-- Prompt --
Check each line of the material, and show the ones that include the word "hline".
::::::
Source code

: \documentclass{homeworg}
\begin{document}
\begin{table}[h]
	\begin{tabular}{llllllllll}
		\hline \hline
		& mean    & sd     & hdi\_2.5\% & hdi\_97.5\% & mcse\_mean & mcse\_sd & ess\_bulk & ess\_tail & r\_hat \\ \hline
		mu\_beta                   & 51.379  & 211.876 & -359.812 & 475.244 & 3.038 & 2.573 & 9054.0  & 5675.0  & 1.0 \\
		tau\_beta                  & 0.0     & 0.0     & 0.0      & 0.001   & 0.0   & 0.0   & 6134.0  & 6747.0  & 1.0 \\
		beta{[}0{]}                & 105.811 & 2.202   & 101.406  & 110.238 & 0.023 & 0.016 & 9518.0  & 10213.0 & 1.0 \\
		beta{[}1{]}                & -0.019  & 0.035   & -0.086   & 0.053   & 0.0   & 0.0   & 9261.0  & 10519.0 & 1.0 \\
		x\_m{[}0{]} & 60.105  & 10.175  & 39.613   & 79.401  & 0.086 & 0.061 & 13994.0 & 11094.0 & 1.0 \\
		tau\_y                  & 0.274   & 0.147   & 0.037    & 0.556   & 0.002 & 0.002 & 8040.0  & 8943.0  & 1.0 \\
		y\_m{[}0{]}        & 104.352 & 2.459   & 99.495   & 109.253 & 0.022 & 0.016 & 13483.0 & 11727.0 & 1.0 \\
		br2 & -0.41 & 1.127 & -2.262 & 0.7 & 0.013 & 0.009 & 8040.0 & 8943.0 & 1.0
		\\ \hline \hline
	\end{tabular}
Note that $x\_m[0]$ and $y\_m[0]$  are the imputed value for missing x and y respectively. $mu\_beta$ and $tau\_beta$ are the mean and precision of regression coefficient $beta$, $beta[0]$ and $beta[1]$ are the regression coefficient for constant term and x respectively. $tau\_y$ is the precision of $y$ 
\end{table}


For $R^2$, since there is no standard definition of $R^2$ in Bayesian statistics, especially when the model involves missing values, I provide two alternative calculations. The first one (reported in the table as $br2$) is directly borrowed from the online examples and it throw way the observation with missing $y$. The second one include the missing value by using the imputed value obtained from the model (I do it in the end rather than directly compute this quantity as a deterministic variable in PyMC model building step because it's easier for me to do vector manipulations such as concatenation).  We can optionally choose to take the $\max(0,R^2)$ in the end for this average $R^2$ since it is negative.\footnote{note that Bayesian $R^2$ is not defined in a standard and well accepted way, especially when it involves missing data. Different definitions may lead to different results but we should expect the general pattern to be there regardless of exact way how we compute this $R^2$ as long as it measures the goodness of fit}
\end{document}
::::::
-- Solution to this exercise --
		\hline \hline
		& mean    & sd     & hdi\_2.5\% & hdi\_97.5\% & mcse\_mean & mcse\_sd & ess\_bulk & ess\_tail & r\_hat \\ \hline
		\\ \hline \hline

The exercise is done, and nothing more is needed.